The pair sequences obtained for each clone were edited and aligned using GENEIOUS™Pro (V.5.6.3) sequencing software. All high quality consensus sequences (HQ> 65%) were submitted to BLAST at the National Centre for Biotechnology Information (NCBI, to determine their percentage similarity with known 16Sr DNA sequences. Sequences matching at a similarity level of 1) 97–100% were considered as belonging to the same species level, 2) 93–96% were considered as belonging to the same genus level and 3) <93% were considered to fall below the similarity of the genus level [14]. Bacterial rRNA sequences closely related to putative bacteria were aligned using Geneious alignment and rearranged manually. A phylogenetic tree was built using the Neighbor-Joining method of GENEIOUS™Pro (V.5.6.3). All 16r RNA gene sequences are accessible through the NCBI GeneBank database under accession numbers KF179641-KF180135.

Statistical analysis

Multidimentional Scale (MDS) analysis of bacterial communities associated with healthy and PWPS-affected tissues of Porites lutea collected at Reunion (R), South Africa (RSA) and Mayotte (M) was performed using PRIMER (V.6.1.14). Data were square root-transformed and MDS analysis was carried out using the Bray–Curtis similarity coefficient. Finally, the Shannon-Weaver index (H) was calculated for each tissue category to characterise pooled bacterial diversities in healthy and diseased coral samples


Microscopic morphology and spatial structure

Histological cross-sections of PWPS revealed extensive tissue breakdown and necrosis within the lesion area between the exposed skeleton and living tissue (Fig. 2A). Ovoid basophilic bodies resembling bacterial aggregates were visible within the mesogloea of the body wall, mainly in DT (Table 1), especially in the area of tissue fragmentation (Fig. 2B, D). These aggregates were seen in nine of the 15 samples collected from corals showing signs of PWPS at all three sampling locations. Among the 15 samples of HT, only one was found with such aggregates (Table 1). Other organisms, including Cyanobacteria (Fig. 2C, F), Nematoda (Fig. 2E), Ciliata (Fig. 2A) and algae (Fig. 2F) were also observed but only within dead tissue.

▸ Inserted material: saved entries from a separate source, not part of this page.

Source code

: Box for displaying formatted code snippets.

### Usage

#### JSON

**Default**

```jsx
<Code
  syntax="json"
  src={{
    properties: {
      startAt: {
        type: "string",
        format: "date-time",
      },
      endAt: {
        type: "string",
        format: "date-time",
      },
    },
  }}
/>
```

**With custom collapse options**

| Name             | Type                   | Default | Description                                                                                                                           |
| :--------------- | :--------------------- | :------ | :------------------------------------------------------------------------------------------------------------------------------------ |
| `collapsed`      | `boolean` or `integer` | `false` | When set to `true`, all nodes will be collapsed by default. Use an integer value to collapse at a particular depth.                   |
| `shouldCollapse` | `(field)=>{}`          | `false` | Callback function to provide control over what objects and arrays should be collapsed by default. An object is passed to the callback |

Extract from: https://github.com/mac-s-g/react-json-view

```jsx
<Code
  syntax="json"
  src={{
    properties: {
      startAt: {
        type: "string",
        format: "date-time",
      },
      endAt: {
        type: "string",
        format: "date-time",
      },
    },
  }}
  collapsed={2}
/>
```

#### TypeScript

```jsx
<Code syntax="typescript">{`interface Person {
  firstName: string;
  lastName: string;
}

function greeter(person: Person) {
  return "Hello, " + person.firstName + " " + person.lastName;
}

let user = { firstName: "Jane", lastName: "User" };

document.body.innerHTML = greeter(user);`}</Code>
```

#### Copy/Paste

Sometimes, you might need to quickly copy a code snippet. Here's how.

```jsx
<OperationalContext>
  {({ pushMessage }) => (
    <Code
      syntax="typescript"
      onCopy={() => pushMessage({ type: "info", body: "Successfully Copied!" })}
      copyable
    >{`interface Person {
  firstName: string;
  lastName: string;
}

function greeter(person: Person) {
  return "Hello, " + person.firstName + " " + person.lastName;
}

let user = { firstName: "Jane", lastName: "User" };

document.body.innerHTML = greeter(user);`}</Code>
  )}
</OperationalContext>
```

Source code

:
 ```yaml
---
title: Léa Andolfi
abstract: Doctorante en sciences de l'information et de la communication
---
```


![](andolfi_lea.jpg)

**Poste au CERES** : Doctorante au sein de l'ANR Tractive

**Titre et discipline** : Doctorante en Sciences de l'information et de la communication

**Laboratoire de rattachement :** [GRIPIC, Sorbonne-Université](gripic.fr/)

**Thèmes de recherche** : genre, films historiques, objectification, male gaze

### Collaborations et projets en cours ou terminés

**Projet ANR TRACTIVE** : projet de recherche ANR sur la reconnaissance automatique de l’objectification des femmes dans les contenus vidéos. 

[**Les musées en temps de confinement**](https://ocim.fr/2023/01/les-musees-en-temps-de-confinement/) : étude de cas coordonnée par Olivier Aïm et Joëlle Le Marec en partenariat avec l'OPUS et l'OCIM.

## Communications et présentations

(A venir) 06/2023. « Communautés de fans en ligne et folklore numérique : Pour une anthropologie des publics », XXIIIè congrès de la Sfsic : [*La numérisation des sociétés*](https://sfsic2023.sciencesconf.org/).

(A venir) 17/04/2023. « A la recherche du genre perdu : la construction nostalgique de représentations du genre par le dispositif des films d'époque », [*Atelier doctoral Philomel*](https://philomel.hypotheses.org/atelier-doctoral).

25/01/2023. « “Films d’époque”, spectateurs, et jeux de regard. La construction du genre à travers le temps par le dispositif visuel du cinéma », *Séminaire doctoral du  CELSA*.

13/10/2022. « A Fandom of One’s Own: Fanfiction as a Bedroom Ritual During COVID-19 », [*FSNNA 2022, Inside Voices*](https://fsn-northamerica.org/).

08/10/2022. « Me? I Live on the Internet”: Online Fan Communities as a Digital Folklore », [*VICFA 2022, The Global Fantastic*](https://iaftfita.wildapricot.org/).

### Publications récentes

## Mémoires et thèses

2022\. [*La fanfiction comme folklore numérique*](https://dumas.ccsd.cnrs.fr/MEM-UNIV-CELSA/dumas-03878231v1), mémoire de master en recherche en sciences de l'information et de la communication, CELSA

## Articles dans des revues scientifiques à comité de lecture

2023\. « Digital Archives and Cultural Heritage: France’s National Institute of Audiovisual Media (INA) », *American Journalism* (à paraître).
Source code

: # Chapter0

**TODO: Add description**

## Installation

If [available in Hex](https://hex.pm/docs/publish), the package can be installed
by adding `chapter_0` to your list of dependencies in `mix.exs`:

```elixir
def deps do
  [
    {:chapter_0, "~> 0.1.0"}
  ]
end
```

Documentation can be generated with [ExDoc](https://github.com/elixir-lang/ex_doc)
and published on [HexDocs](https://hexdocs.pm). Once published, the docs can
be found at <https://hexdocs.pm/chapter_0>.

Figure 2. Photomicrographs of diseased Porites lutea coral tissues: Porites white patch syndrome (PWPS).

A) Cross-section showing the well-defined boundary between fragmented (FT) and diseased tissue (DT); Cd  =  cell debris; Ci  =  Ciliata. B) P. lutea with PWPS. Note ovoid basophilic bodies (bb) like bacterial aggregates; Ft  =  fragmented tissue. C) Cross section of P.lutea affected by PWPS showing dead tissue full of cell debris (Cd) and Cyanobacteria (Cy). D) Close-up of an ovoid basophilic body (Bb). E) Nematoda (Ne) in the tissue debris. F) Endophytic algae (ea) in dead tissues.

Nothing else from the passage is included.